Why: Single-master hits a write ceiling, but is simple (no conflicts). Multi-master increases write availability and geographic distribution, but introduces conflict resolution (last-write-wins, vector clocks, CRDTs).

How:

  • Master-Slave: Async or sync replication of WAL/binlog to replicas. Reads scale horizontally. Writes are single-node bottleneck.
  • Master-Master: Both nodes apply each other's changes. Conflicts arise when the same row is modified on both simultaneously.
Text Only
Master-Slave: [App] --writes--> [Master] --replication--> [Replica] <--reads-- [App]
Master-Master: [App] <--> [Master A] <--sync--> [Master B] <--> [App]

When to use: Master-slave for most applications (read-heavy, simple). Master-master for multi-region write availability or HA where failover must be instant (active-active).

Gotchas: Replication lag in master-slave means reads after writes may return stale data -- use "read-your-writes" consistency (route reads to master for the writer's session). Master-master with auto-increment IDs causes collisions -- use odd/even or UUIDs. Conflict resolution is hard -- "last write wins" loses data silently. Most teams are better served by single-master with fast automated failover (patroni, RDS Multi-AZ) than true multi-master.

Q39: CAP theorem and databases?

Answer: CAP states that during a network partition, a distributed system must choose between Consistency (all nodes see the same data) and Availability (every request gets a response) -- you cannot have both simultaneously.

Why: Network partitions are not theoretical -- they happen in production (cloud AZ failures, network misconfigurations). CAP forces you to make a conscious design decision about what your system does when the network splits.

How: Since partitions are unavoidable in distributed systems, the real choice is CP vs AP:

Type Examples During partition
CP PostgreSQL, MongoDB, HBase Rejects requests to stay consistent
AP Cassandra, DynamoDB, CouchDB Serves possibly stale data

When to use: CP for financial data, inventory counts, and anything where stale reads cause business damage. AP for social feeds, analytics, and use cases where eventual consistency is acceptable.

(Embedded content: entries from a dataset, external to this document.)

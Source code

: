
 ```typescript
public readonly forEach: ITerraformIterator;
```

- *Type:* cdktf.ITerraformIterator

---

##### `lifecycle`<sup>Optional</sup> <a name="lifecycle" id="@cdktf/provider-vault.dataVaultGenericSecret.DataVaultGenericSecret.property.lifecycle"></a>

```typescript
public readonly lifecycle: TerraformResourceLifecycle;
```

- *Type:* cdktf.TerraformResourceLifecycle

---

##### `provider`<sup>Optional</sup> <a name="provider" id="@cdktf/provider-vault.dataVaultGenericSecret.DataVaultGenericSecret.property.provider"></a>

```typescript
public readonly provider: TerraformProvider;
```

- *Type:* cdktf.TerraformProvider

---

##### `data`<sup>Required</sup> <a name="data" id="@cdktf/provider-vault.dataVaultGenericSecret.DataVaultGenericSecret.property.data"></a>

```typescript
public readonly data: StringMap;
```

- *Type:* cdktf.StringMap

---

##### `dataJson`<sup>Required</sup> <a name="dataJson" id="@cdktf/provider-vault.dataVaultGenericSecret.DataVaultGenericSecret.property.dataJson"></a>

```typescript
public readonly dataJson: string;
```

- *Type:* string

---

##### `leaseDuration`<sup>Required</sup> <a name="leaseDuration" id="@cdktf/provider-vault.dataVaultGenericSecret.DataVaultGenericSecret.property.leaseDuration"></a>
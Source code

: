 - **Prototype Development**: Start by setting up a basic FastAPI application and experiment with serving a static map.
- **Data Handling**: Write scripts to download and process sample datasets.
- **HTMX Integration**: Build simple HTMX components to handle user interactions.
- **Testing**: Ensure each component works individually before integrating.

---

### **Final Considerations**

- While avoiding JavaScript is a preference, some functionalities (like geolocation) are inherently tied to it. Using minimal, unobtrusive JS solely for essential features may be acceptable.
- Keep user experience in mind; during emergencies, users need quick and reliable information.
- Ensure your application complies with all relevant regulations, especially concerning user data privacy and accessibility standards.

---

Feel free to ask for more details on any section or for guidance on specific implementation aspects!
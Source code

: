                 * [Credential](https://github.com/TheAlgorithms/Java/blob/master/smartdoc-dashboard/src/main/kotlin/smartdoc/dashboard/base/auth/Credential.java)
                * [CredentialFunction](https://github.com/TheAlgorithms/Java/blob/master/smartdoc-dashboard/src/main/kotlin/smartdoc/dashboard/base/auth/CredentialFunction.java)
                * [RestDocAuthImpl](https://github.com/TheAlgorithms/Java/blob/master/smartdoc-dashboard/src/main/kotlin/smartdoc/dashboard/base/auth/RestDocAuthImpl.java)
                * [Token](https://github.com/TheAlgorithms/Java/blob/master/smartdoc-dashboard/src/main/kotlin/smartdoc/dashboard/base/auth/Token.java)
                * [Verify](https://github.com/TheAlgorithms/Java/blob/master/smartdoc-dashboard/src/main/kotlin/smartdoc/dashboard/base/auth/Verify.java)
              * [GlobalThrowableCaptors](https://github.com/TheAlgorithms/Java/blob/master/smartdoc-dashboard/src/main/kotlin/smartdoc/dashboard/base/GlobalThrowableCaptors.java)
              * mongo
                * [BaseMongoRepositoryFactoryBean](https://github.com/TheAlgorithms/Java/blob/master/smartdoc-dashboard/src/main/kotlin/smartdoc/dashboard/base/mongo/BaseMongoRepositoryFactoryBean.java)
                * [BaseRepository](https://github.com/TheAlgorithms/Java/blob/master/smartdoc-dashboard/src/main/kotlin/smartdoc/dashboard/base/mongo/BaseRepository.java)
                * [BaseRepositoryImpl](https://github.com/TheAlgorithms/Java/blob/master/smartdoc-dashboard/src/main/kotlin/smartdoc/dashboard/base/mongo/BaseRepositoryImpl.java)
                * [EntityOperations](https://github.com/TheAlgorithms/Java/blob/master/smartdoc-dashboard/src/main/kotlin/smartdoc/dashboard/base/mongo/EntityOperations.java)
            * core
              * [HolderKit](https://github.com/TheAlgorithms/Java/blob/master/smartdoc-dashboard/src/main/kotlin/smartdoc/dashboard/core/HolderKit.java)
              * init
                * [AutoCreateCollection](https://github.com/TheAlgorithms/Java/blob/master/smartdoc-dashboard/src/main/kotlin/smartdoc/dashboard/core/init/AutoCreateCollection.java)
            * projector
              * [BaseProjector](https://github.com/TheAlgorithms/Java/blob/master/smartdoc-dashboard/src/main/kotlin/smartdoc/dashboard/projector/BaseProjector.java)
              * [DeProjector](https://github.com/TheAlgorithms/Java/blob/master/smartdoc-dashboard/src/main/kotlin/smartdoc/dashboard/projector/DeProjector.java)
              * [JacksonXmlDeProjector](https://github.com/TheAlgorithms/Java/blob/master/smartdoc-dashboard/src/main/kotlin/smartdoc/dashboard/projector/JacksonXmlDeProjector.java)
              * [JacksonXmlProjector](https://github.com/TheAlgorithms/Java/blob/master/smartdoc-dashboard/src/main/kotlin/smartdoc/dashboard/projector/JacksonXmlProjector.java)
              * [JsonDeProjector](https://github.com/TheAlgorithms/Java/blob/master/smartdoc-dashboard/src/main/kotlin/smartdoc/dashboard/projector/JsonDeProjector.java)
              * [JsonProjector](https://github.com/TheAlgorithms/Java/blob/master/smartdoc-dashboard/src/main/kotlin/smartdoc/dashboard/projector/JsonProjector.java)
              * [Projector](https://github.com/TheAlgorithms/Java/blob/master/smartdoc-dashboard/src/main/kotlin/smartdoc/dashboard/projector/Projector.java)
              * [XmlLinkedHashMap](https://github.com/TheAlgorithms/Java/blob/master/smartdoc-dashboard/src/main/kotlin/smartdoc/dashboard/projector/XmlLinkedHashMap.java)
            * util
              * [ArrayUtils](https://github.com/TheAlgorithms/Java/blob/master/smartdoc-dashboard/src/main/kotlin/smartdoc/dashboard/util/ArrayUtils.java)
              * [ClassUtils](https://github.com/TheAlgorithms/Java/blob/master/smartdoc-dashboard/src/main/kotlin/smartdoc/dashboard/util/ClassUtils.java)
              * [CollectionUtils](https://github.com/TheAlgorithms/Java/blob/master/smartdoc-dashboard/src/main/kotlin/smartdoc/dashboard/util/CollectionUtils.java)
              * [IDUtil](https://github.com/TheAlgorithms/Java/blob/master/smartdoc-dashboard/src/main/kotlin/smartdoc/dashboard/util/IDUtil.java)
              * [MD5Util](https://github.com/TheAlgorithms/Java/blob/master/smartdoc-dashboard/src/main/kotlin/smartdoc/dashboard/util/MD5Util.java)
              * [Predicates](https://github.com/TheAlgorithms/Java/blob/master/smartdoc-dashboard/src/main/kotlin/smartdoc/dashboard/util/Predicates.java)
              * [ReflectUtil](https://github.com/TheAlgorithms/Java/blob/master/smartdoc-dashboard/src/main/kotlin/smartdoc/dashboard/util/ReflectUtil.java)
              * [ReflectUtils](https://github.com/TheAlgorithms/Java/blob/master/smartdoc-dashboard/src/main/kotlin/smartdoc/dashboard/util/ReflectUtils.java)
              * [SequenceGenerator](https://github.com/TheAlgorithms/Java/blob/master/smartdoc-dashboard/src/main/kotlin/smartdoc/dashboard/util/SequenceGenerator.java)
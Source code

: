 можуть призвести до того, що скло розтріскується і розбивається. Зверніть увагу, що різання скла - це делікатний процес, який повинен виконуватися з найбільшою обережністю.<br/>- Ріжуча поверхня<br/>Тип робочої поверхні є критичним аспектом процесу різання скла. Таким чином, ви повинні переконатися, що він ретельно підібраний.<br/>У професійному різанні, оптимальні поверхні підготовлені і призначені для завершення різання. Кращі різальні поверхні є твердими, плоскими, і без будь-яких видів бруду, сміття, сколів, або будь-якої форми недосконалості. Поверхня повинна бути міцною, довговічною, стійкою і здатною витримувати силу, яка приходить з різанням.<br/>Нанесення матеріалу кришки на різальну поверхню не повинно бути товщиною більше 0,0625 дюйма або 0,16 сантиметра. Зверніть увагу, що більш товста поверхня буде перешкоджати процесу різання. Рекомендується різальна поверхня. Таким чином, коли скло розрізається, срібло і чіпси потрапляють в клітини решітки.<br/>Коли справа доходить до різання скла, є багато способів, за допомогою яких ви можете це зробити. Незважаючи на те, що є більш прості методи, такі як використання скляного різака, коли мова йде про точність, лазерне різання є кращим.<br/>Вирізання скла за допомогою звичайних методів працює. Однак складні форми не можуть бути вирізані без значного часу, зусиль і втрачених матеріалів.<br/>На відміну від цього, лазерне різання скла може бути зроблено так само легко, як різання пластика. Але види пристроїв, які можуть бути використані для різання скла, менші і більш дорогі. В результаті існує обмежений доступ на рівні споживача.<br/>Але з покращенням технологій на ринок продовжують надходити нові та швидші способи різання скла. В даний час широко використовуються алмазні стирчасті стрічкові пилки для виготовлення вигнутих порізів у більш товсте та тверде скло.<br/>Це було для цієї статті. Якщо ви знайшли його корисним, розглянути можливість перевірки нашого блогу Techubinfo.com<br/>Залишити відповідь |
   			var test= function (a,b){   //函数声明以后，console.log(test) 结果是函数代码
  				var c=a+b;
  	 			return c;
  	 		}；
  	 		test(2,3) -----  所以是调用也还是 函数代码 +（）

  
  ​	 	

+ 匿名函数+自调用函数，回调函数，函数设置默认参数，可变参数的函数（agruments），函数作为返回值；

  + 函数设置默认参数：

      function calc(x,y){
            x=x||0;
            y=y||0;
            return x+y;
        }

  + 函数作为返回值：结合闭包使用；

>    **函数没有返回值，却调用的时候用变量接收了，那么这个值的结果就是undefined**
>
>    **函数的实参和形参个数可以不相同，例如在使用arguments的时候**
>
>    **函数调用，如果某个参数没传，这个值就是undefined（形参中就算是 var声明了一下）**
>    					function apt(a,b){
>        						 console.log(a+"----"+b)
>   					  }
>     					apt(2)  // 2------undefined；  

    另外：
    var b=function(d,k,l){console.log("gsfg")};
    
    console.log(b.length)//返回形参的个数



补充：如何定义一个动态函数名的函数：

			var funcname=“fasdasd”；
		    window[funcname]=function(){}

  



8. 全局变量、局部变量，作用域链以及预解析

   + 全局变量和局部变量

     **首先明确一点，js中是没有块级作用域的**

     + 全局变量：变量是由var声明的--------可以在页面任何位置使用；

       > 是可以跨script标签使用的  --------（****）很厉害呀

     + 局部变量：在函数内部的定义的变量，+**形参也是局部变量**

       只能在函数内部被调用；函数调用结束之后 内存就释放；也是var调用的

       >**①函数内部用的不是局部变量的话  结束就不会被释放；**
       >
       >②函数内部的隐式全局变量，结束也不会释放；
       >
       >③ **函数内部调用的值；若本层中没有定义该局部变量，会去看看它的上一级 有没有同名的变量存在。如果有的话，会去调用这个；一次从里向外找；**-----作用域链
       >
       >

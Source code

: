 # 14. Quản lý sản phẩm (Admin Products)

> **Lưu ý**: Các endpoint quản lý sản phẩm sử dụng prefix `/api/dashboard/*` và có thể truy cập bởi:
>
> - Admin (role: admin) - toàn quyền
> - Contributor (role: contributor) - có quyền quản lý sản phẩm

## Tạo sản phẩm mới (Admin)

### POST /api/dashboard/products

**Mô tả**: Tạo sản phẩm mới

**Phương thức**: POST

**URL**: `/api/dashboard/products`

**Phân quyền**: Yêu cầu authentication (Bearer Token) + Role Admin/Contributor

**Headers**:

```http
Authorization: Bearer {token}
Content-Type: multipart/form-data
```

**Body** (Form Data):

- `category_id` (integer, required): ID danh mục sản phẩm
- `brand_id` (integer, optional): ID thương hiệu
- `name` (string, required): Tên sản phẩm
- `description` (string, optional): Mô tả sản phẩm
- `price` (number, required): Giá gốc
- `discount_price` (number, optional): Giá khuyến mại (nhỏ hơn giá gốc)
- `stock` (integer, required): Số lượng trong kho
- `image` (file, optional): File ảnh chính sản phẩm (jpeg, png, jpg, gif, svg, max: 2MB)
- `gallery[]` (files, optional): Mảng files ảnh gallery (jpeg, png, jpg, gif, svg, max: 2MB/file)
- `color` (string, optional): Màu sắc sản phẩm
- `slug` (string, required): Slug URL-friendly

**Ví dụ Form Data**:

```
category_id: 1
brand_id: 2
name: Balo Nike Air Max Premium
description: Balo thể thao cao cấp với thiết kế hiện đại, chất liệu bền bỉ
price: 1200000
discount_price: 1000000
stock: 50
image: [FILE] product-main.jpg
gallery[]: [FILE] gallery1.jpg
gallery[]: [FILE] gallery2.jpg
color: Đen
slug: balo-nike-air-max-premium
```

Gotchas: CAP is often misunderstood -- it only applies during a partition. When the network is healthy, you can have all three. Most systems are not purely CP or AP -- they make different tradeoffs per operation (e.g., DynamoDB offers both eventual and strong reads). PACELC theorem extends CAP: even without partitions, there's a Latency vs Consistency tradeoff. Single-node PostgreSQL is not "CP" -- CAP only applies to distributed systems.


Security

Q40: What is SQL injection and how do you prevent it?

Answer: SQL injection occurs when untrusted input is concatenated directly into a SQL string, allowing attackers to modify the query's logic -- it remains the #1 web vulnerability (OWASP Top 10) decades after the fix was well-known.

Why: A single injectable endpoint can expose your entire database -- dump all tables, bypass authentication, modify data, or even execute OS commands via xp_cmdshell (SQL Server).

How: The attacker crafts input that closes the existing string literal and injects new SQL syntax:

SQL
-- Vulnerable
query = "SELECT * FROM users WHERE name='" + input + "'"
-- input = "' OR '1'='1' --" returns ALL users

-- Fix: parameterized queries (primary defense)
PreparedStatement stmt = conn.prepareStatement(
    "SELECT * FROM users WHERE name = ?");
stmt.setString(1, userInput);

When to apply: Every single database interaction that includes external input. No exceptions. Parameterized queries (prepared statements) separate SQL structure from data -- the DB can never confuse user input for SQL syntax.

Gotchas: ORM frameworks help but are not bulletproof -- raw queries in JPA (@Query), Django's extra(), or ActiveRecord's where("...") are still injectable. Dynamic table/column names cannot be parameterized -- use whitelist validation. Stored procedures are NOT inherently safe if they concatenate strings internally. Second-order injection stores malicious input that is later used in another query. Defense in depth: parameterized queries + least-privilege DB accounts + WAF + input validation.